The plot thickens on the big terrorist threat uncovered by Scotland Yard. Seems one of the major culprits is the white son of a British conservative Yahoo father and one of his several wives. The dipstick rich brat's half-sister is a leading Brit model (making 2.5 million a year, they claim--F-ing models making that kind of money is absurd, isn't it?). He's a recent convert to Islam. It's all leading back to Afghanistan. Well, we'll be damned. It's leading back to Afghanistan. Well, son of a bitch. We thought the CIA had put Bin Ladin on a back burner. Well, lookie, lookie, it's all heading back to Afghanistan, the place the CIA started Al Queda in the first place--to help the Mujihideen fight back against the Soviet Union forces there on behalf of the Afghan Marxist Party. Consevatives claim that Bin Ladin told a London reporter back in 1993 that the US was not involved in the Mujihideen insurgency in Afghanistan, that it was all financed by Arabs through a Pakistan intelligence agency. Yes, we've heard that before, though we don't see how that proves the CIA had nothing to do with inventing Bin Ladin and the Mujihideen--and, yes, too, this Bin Ladin is right to say that Saudi Arabia was the biggest backer of the Mujihideen movement there. Of course if asked if he were a creation of the CIA Bin Ladin would deny it.

Now Amuricans are falling right into line with what has to be believed in order for this huge oil-conquest hoax to work.
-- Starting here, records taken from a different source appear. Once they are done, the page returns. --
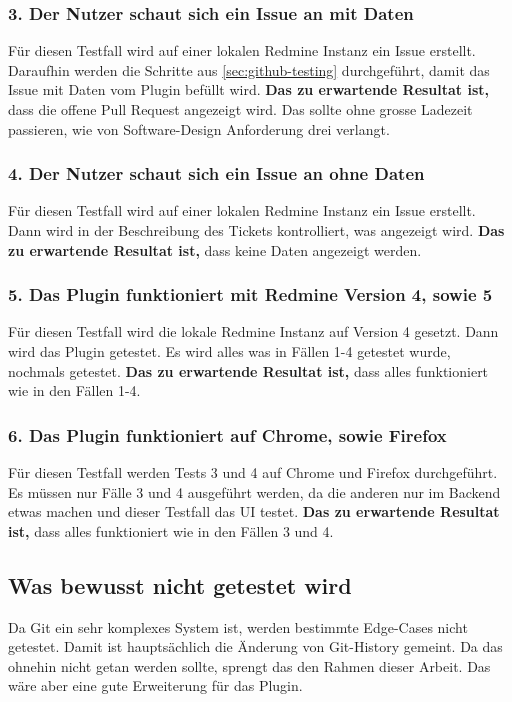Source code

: \subsubsection{3. Der Nutzer schaut sich ein Issue an mit Daten}
Für diesen Testfall wird auf einer lokalen Redmine Instanz ein Issue erstellt. Daraufhin werden die Schritte aus
\ref{sec:github-testing} durchgeführt, damit das Issue mit Daten vom Plugin befüllt wird. \newline
\textbf{Das zu erwartende Resultat ist,} dass die offene Pull Request angezeigt wird. Das sollte ohne grosse Ladezeit passieren, wie von 
Software-Design Anforderung drei verlangt.

\subsubsection{4. Der Nutzer schaut sich ein Issue an ohne Daten}
Für diesen Testfall wird auf einer lokalen Redmine Instanz ein Issue erstellt. Dann wird in der Beschreibung des Tickets
kontrolliert, was angezeigt wird. \newline
\textbf{Das zu erwartende Resultat ist,} dass keine Daten angezeigt werden.

\subsubsection{5. Das Plugin funktioniert mit Redmine Version 4, sowie 5}
Für diesen Testfall wird die lokale Redmine Instanz auf Version 4 gesetzt. Dann wird das Plugin getestet. Es wird
alles was in Fällen 1-4 getestet wurde, nochmals getestet. \newline
\textbf{Das zu erwartende Resultat ist,} dass alles funktioniert wie in den Fällen 1-4.

\subsubsection{6. Das Plugin funktioniert auf Chrome, sowie Firefox}
Für diesen Testfall werden Tests 3 und 4 auf Chrome und Firefox durchgeführt. Es müssen nur Fälle 3 und 4
ausgeführt werden, da die anderen nur im Backend etwas machen und dieser Testfall das UI testet. \newline
\textbf{Das zu erwartende Resultat ist,} dass alles funktioniert wie in den Fällen 3 und 4.

\subsection{Was bewusst nicht getestet wird}
Da Git ein sehr komplexes System ist, werden bestimmte Edge-Cases nicht getestet. Damit ist hauptsächlich
die Änderung von Git-History gemeint. Da das ohnehin nicht getan werden sollte, sprengt das den Rahmen
dieser Arbeit. Das wäre aber eine gute Erweiterung für das Plugin.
An NYC Yahoo interviewed just a second ago on teevee was flippy and hair-tossy excited as she bemoans the fact that she has to go through all of this fuss at the airports now--I mean, she has to fly--come on, whatever way of traveling is there to these Generation Y-ers? "Do SUV's fly? If they did, that'd be cool. Wow, flying SUVs and Hummers would solve the airline terrorist threats, wouldn't it?" But this young woman on the go says she guesses she'll just go along with whatever they say--she'll let 'em do a rectal search if that's what's necessary. She firmly believes OUR airlines are under the threat of an AL QUEDA attack. Such bullshit.

There's not enough evidence out there yet to convince us here at the heretical Daily Growler that this isn't all an election year hunk of total bullshit in order to scare the hell out of all us Amurican cowards. I'm no coward; especially when facing a fictional terrorist character who has to be hooked up to a dialysis machine to survive. A guy who makes grainy videos and never shows but the same old clips of himself, you know the ones where he's firing an automatic weapon like a girly man--when 15 years ago? Hasn't this guy aged in all that time? Such bullshit. It's floating in to deep flood depths, folks. Beware.

The Dumbocrats have a chance, the chance of their F-ing lifetimes; a chance perhaps to save the whole damn world. Let's see if they're cowards. That's the way our "president" figures it while he's on yet another vacation down at his faux ranch in Crawfull-of-it, Texas [Cindy Sheehan's down there, folks, at Camp Crawford--she was hospitalized this afternoon from heat exhaustion. She's in Hell, man; it's hot as Hell in Hell. There used to be a big sign out in the middle of a Texas nowhere that said, "Where the Devil Vacations"]. Let's face it, the "president" should be on permanent vacation. How come like the good people of Spain after the stupid Yahoo Islamics blew up 200 plus Spanish commuters we don't march out en masse and force Bush out of office? The Spainards did it; got a whole new government that immediately pulled their troops out of Iraq and rejected Georgie Porgie's New World Order War on Tear-rists.